The COVID-19 Solidarity Response Fund was launched on 13 March 2020 by the WHO in collaboration with the UN Foundation and the Swiss Philanthropy Foundation to raise private sector sources for the WHO’s Strategic Preparedness and Response Plan. In just six weeks’ time, the Fund has raised over $200 million from over 280,000 donors! This is a striking contrast to anything that has preceded it and shows the wide array of private sector entities that have responded. Top of the list are Facebook, FIFA (yes, football), FluLab, Google, GlaxoSmithKline and TikTok. One could indulge in speculation about motives, but suffice it here to say that the response is awesome. There are a number of health sector industries on the list – Johnson & Johnson, Merck (MSD), Medtronic are ones we have worked with in the past. But others are from the automotive industry, the food and beverage industry, clothing, banking, sports (even the NBA) – and high-tech’s old guard types like Cisco or SAP or SONY and newcomers like Spotify or Zoom. The fund is growing day by day. The turnout suggests a dramatic broadening of stakeholder interest in working together and with the WHO on this crisis.

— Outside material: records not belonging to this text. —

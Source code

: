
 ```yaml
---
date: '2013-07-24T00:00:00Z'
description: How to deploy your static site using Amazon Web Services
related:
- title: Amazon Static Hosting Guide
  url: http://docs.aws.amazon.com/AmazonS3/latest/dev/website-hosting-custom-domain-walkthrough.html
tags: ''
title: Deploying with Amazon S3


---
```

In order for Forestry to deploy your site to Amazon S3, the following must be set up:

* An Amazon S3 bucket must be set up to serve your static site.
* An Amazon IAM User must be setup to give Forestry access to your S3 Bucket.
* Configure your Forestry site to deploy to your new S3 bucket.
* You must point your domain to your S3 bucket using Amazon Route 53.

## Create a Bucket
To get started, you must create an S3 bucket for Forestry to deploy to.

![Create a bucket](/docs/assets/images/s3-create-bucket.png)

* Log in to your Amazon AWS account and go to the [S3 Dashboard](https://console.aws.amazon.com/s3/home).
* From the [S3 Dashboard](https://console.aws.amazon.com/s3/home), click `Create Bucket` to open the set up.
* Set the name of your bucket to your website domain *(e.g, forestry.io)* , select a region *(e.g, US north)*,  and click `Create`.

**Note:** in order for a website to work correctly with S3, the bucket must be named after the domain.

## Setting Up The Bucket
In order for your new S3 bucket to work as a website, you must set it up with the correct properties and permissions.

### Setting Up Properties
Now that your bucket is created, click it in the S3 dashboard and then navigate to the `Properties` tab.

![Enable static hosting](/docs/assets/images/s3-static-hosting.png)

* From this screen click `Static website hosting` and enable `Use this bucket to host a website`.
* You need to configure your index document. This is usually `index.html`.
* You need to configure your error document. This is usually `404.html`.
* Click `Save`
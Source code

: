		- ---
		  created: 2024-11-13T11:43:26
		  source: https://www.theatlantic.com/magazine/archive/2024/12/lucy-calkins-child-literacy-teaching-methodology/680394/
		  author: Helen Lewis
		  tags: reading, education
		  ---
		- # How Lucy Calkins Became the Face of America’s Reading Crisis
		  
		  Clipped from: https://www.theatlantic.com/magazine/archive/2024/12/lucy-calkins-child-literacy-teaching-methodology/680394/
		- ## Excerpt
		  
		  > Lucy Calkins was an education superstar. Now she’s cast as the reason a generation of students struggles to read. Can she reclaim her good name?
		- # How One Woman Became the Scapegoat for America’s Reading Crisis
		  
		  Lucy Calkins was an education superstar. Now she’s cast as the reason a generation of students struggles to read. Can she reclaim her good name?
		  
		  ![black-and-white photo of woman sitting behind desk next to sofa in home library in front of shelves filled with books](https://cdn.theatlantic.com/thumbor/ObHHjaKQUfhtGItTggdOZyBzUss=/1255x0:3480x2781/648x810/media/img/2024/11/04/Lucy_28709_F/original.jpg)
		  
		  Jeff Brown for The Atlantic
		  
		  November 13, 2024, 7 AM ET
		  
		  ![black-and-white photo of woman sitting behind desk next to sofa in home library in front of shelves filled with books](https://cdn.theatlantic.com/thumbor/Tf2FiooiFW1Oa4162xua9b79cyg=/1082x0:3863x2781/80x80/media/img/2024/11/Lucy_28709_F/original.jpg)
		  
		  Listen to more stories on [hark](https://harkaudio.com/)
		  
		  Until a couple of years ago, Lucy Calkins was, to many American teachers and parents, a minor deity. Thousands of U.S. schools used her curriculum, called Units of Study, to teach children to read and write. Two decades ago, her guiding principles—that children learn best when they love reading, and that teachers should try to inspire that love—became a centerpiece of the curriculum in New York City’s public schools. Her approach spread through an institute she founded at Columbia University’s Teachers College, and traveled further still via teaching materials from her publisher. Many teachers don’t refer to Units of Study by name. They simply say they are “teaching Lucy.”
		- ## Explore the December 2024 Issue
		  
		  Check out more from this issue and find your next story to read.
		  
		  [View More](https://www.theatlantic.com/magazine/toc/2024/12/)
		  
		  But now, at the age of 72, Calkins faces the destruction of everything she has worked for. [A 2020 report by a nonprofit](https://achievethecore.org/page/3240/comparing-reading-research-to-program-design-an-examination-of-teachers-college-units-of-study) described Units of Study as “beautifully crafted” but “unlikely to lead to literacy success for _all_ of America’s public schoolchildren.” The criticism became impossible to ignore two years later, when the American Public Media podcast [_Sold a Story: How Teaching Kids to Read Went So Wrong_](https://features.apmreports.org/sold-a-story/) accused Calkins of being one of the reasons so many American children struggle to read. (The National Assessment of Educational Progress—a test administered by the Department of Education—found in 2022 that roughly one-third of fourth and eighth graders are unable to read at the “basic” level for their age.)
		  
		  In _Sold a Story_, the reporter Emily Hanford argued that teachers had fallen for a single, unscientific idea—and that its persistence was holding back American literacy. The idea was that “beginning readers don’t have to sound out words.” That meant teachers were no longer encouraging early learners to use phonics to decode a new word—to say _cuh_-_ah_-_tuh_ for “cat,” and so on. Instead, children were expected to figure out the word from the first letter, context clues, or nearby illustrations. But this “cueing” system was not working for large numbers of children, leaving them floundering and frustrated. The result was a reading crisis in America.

So in addition to the need for a political lens on immediate issues like contact tracing or IP versus access, or on targeted initiatives like the ACT Accelerator, putting a political lens to the crisis is showing a massive upsurge in a diverse array of stakeholders. The examples given here may mostly be from the private sector, but they are truly diverse, and many are hybrid groupings of different kinds of non-state actors. Lady Gaga spearheaded the online extravaganza “One World: Together at Home” with the powerful message that we are all in this together.  We should be exploring ways to convert this upsurge into new kinds of multi-stakeholder collaboration, possibly modelled on the Global Fund and GAVI.


This is the time to appreciate the political lens as well as the scientific lens. This commentary has touched on four issues. First, we need to be concerned about our privacy and human rights. We know that we need to contain the virus until the scientists find the vaccines, diagnostics and therapeutics we need to stop it. But we also need to carry out any containment (and decontainment) measures with an appreciation for their effect on our human rights – and on our democratic systems of governance. Second, without dwelling on US obstructionism, we are witnessing dramatic signs of change in global governance frameworks. These signs merit our scrutiny and support for innovations going forward. Third, we are challenged to refine our approach to intellectual property and access. We can appreciate the need to ensure an equitable distribution of what may become available, and this clearly includes a new understanding of the interplay between intellectual property and access at the virtual World Health Assembly on 18 May. And fourth, we are witnessing a massive upsurge and mixing of resources from different stakeholders.  The enthusiasm is there for all of us to be engaged, and the opportunities are there for new arrangements of multi-stakeholder collaboration.

These four issues are among many others that call for us to speak up about the ways in which our responses to the COVID-19 pandemic will define our future. They are actually issue areas where we have opportunities to improve our lives and our ways of living together. We know, too, that this pandemic caught most of us unprepared but that more pandemics are possible, and even likely in the future. We can’t let the solutions for today’s pandemic depend entirely on science when they will also define how we govern ourselves in future pandemics. So let’s not ignore that political lens!